Penguasa militer Thailand mengatakan bahwa pemilihan umum akan
diselenggarakan pada 2016 namun mereka memperingatkan bahwa upaya
demokrasi bisa terdorong mundur jika negara itu mengadakan referendum.
Para pengecam mengatakan ketentuan dalam piagam tersebut --mengenai
keterwakilan yang sebanding-- akan mengarah pada munculnya pemerintahan
koalisi yang lemah.
Mereka mengatakan piagam merupakan upaya untuk memastikan
terbatasnya kekuasaan bagi pemerintahan di masa depan yang bersekutu
dengan mantan perdana menteri terguling, Thaksin Shinawatra.
UUD juga termasuk pengekangan terhadap kebijakan-kebijakan yang
bergaya populis, seperti yang dijalankan oleh Thaksin dan saudara
perempuannya, Yingluck, yang pernah memimpin Puea Thai.
Pemerintahan Yingluck digulingkan melalui kudeta pada 2014 sementara Thaksin juga menjadi korban kudeta pada 2006.

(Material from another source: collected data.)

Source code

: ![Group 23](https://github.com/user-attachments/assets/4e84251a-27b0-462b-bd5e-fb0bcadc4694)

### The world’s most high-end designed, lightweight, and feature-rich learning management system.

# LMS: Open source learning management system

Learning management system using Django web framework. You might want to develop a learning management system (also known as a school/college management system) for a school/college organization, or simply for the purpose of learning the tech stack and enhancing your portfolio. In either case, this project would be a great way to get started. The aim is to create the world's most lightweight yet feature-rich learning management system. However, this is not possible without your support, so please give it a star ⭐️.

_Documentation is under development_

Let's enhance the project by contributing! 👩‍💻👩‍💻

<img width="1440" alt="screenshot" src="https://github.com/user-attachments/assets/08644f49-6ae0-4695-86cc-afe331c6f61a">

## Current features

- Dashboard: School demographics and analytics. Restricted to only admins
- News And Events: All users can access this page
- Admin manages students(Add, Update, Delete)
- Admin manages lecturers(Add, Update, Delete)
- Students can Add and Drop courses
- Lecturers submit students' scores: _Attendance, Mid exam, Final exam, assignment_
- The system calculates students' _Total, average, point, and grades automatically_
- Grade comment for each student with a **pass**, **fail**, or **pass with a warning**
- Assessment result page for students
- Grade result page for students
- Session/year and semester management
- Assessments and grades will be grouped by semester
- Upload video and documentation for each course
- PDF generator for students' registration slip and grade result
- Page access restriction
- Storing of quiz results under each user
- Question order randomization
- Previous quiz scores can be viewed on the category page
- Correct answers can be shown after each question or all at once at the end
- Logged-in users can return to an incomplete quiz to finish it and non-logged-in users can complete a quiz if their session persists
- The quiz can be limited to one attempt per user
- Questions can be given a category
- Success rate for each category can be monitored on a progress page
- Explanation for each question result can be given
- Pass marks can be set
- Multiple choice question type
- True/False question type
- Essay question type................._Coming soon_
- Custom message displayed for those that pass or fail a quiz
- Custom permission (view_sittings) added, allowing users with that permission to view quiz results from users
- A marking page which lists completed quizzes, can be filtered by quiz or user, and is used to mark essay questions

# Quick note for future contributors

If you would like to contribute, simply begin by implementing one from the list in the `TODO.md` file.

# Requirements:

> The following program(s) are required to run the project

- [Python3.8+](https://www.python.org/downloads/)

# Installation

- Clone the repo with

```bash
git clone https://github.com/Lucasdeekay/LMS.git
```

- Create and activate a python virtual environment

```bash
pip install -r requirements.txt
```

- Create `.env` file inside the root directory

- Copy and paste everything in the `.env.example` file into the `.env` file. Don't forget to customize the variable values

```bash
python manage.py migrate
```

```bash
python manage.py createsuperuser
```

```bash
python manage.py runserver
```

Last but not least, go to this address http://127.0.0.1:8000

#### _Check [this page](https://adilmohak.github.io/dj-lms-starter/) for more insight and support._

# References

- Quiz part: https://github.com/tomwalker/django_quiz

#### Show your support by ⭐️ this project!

Junta sendiri telah dihujani kritik atas langkahnya mencabut status
darurat militer dan menggantinya dengan peraturan perundang-undangan
sementara, yang disebut bab 44, yang memberikan kekuasaan luas kepada
militer.
Perdana Menteri Prayuth Chan-ocha, yang, sebagai panglima militer,
memimpin kudeta pada Mei lalu, mengatakan kepada para wartawan bahwa ia
tidak akan menggunakan pasal keamanan untuk memaksakan rekonsiliasi.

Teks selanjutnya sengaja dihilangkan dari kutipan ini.